**Directions:** Once a line is found to contain "akan", copy it out of the listing.

**Data to process:**
..............................
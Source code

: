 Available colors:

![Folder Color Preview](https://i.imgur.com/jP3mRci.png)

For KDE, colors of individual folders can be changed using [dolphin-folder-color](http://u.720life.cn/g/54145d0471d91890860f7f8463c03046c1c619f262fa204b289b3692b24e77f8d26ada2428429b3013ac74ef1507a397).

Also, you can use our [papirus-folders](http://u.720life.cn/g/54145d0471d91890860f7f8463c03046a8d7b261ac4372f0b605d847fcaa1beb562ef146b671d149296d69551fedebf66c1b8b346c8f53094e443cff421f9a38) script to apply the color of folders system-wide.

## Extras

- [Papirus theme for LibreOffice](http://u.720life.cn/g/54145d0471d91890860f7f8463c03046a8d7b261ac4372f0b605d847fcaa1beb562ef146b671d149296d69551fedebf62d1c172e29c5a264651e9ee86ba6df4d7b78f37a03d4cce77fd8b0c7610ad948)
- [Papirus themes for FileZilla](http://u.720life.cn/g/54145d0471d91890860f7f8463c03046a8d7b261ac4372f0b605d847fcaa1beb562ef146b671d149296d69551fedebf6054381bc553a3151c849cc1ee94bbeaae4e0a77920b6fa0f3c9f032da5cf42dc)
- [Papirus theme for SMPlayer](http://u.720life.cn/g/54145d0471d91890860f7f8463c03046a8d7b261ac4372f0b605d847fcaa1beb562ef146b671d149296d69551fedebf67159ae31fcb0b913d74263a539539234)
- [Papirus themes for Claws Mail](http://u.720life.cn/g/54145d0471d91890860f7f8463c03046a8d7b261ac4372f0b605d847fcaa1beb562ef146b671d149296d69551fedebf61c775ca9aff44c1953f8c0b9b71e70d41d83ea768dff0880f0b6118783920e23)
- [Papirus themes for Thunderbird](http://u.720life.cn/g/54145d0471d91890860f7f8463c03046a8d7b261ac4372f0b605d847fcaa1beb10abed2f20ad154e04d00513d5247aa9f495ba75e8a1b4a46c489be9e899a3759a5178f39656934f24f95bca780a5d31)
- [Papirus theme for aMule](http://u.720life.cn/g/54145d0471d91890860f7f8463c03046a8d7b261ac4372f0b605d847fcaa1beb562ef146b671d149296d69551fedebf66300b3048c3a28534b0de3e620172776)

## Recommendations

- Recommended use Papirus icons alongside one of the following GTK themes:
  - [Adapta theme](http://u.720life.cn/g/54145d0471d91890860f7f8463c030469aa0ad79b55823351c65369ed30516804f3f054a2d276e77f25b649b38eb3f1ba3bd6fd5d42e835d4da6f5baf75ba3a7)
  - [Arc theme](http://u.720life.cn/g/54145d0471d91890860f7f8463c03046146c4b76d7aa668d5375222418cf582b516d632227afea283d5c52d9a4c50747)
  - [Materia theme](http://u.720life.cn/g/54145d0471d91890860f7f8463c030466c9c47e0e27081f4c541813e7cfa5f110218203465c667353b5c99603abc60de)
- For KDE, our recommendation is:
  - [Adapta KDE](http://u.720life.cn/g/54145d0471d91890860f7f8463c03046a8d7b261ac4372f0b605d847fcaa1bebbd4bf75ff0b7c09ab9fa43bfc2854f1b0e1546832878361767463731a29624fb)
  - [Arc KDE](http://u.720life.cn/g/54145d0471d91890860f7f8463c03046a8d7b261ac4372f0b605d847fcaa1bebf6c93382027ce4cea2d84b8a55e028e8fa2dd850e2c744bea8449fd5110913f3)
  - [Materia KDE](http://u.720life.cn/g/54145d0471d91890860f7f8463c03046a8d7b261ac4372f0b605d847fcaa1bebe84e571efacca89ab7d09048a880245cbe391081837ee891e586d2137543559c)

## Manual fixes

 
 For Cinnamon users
..............................
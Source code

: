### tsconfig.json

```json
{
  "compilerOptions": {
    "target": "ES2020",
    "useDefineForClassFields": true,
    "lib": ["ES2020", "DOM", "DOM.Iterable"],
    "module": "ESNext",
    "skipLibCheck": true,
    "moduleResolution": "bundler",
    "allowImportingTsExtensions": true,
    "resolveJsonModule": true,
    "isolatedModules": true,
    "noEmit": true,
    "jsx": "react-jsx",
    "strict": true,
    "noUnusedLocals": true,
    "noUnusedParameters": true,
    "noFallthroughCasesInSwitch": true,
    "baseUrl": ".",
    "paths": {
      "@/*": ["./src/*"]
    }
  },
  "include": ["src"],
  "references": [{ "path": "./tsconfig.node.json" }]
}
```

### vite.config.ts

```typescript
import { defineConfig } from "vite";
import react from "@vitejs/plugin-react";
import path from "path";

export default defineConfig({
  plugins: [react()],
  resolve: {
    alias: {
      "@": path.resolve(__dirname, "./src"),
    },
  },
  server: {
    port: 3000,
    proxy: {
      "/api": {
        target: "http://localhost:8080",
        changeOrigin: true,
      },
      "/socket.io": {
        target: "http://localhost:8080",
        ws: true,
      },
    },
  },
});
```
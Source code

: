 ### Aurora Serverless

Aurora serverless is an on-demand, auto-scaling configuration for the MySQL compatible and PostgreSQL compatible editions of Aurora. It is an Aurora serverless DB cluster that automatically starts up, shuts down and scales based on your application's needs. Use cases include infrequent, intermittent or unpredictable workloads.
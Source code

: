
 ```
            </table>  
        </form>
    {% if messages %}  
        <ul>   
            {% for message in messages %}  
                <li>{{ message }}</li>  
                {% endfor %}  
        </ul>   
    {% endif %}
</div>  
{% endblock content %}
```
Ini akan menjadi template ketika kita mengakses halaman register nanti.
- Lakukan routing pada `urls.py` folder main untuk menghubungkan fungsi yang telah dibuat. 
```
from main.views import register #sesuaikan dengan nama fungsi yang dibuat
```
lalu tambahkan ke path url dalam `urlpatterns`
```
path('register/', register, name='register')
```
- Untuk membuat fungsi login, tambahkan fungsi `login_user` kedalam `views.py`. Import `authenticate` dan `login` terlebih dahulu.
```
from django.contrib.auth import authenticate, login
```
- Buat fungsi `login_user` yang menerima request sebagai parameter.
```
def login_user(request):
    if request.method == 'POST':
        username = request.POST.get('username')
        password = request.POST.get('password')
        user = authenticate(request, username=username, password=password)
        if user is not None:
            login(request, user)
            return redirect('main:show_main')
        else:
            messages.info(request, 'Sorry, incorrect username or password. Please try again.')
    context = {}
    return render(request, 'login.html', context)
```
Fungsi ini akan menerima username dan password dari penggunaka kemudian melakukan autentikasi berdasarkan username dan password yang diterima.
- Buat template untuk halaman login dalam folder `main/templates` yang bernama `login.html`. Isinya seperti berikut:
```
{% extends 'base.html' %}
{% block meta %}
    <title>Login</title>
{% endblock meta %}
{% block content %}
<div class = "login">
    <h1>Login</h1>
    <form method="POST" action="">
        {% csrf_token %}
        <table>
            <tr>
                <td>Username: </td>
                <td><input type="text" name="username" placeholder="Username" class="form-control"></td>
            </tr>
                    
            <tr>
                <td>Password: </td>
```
..............................
**Exercise result:**
Ini akan menjadi template ketika kita mengakses halaman register nanti.
Fungsi ini akan menerima username dan password dari penggunaka kemudian melakukan autentikasi berdasarkan username dan password yang diterima.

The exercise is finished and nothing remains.